Ramadhan, Krisis Listrik, Air dan Gaji Landa Jalur Gaza

Eramuslim – Umat Islam diseluruh dunia sangat gembira menyambut bulan suci Ramadhan 1438 Hijriyah hanya tinggal hitungan jam lagi. Berbeda dengan saudara kita warga Palestina di Jalur Gaza, di tahun ini mereka harus menghadapi krisis listrik dan air akibat kebijakan kontroversial Otoritas Mahmoud Abbas yang tidak mau membayarkan tagihan listirk ke wilayah Gaza.

Lepas dari satu krisis, warga Gaza harus menghadapi krisis lainnya yang terus bertambah berat sampai pada tahap paling berbahaya serta mengancam nyawa warga yang sakit, anak-anak dan wanita serta seluruh kelompok masyarakat Palestina.

Blokade yang dilakukan entitas Zionis Israel dari penutupan perlintasan telah mengakibatkan  pelarangan masuk ribuan bahan makanan, pelarangan umroh, krisis obat-obatan, krisis pengangguran, krisis buruh dan lulusan akademisi.

Dan yang terbaru adalah krisis listrik, air dan gaji.

Krisis Gaji 

Untuk pertama kalinya sejak perpecahan barisan internal Palestina ditahun 2006, Presiden Otoritas Palestina Mahmud Abbas mengambil sejumlah langkah mengejutkan di Jalur Gaza dengan dalih menghentikan perpecahan.

Langkah utama Abbas adalah mengurangi gaji pegawai otoritas Palestina di Jalur Gaza yang sebagian besar mereka berafiliasi kepada Fatah sebanyak 30-50%. Ini akan berdampak kepada kehidupan politik, ekonomi dan sosial.

Krisis gaji dan pengurangannya ini terjadi setelah gagalnya usaha rekonsiliasi antara Fatah dan Hamas.

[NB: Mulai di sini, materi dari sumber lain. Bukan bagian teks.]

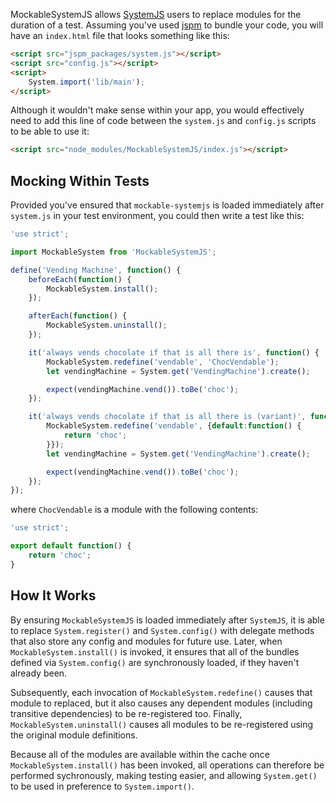 MockableSystemJS allows [SystemJS](https://github.com/systemjs/systemjs) users to replace modules for the duration of a test. Assuming you've used [jspm](http://jspm.io/) to bundle your code, you will have an `index.html` file that looks something like this:

```html
<script src="jspm_packages/system.js"></script>
<script src="config.js"></script>
<script>
	System.import('lib/main');
</script>
```

Although it wouldn't make sense within your app, you would effectively need to add this line of code between the `system.js` and `config.js` scripts to be able to use it:

```html
<script src="node_modules/MockableSystemJS/index.js"></script>
```

## Mocking Within Tests

Provided you've ensured that `mockable-systemjs` is loaded immediately after `system.js` in your test environment, you could then write a test like this:

```js
'use strict';

import MockableSystem from 'MockableSystemJS';

define('Vending Machine', function() {
    beforeEach(function() {
        MockableSystem.install();
    });

    afterEach(function() {
        MockableSystem.uninstall();
    });

    it('always vends chocolate if that is all there is', function() {
        MockableSystem.redefine('vendable', 'ChocVendable');
        let vendingMachine = System.get('VendingMachine').create();

        expect(vendingMachine.vend()).toBe('choc');
    });

    it('always vends chocolate if that is all there is (variant)', function() {
        MockableSystem.redefine('vendable', {default:function() {
            return 'choc';
        }});
        let vendingMachine = System.get('VendingMachine').create();

        expect(vendingMachine.vend()).toBe('choc');
    });
});
```

where `ChocVendable` is a module with the following contents:

```js
'use strict';

export default function() {
    return 'choc';
}
```

## How It Works

By ensuring `MockableSystemJS` is loaded immediately after `SystemJS`, it is able to replace `System.register()` and `System.config()` with delegate methods that also store any config and modules for future use. Later, when `MockableSystem.install()` is invoked, it ensures that all of the bundles defined via `System.config()` are synchronously loaded, if they haven't already been.

Subsequently, each invocation of `MockableSystem.redefine()` causes that module to replaced, but it also causes any dependent modules (including transitive dependencies) to be re-registered too. Finally, `MockableSystem.uninstall()` causes all modules to be re-registered using the original module definitions.

Because all of the modules are available within the cache once `MockableSystem.install()` has been invoked, all operations can therefore be performed sychronously, making testing easier, and allowing `System.get()` to be used in preference to `System.import()`.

Dimana Tim Pengelola Pemerintah yang bekerja di Gaza mencairkan 50% gaji pegawai di Jalur Gaza sejak lebih dari 3 tahun.

Kondisi sulit pegawai pemerintah secara umum akan berimbas kepada realita ekonomi dan perbankan di Jalur Gaza terutama dalam hal daya beli di pasar dengan tingkat besar.

Krisis Listrik 

Lebih dari 40 hari berturut-turut Otoritas Energi di Jalur Gaza mengumumkan berhentinya pembangkit listrik akibat habisnya stok bahan bakar yang diberikan oleh Qatar dan Turki. Di tengah ngototnya pemerintah Palestina di Ramallah menerapkan pajak khusus bahan bakar untuk operasional.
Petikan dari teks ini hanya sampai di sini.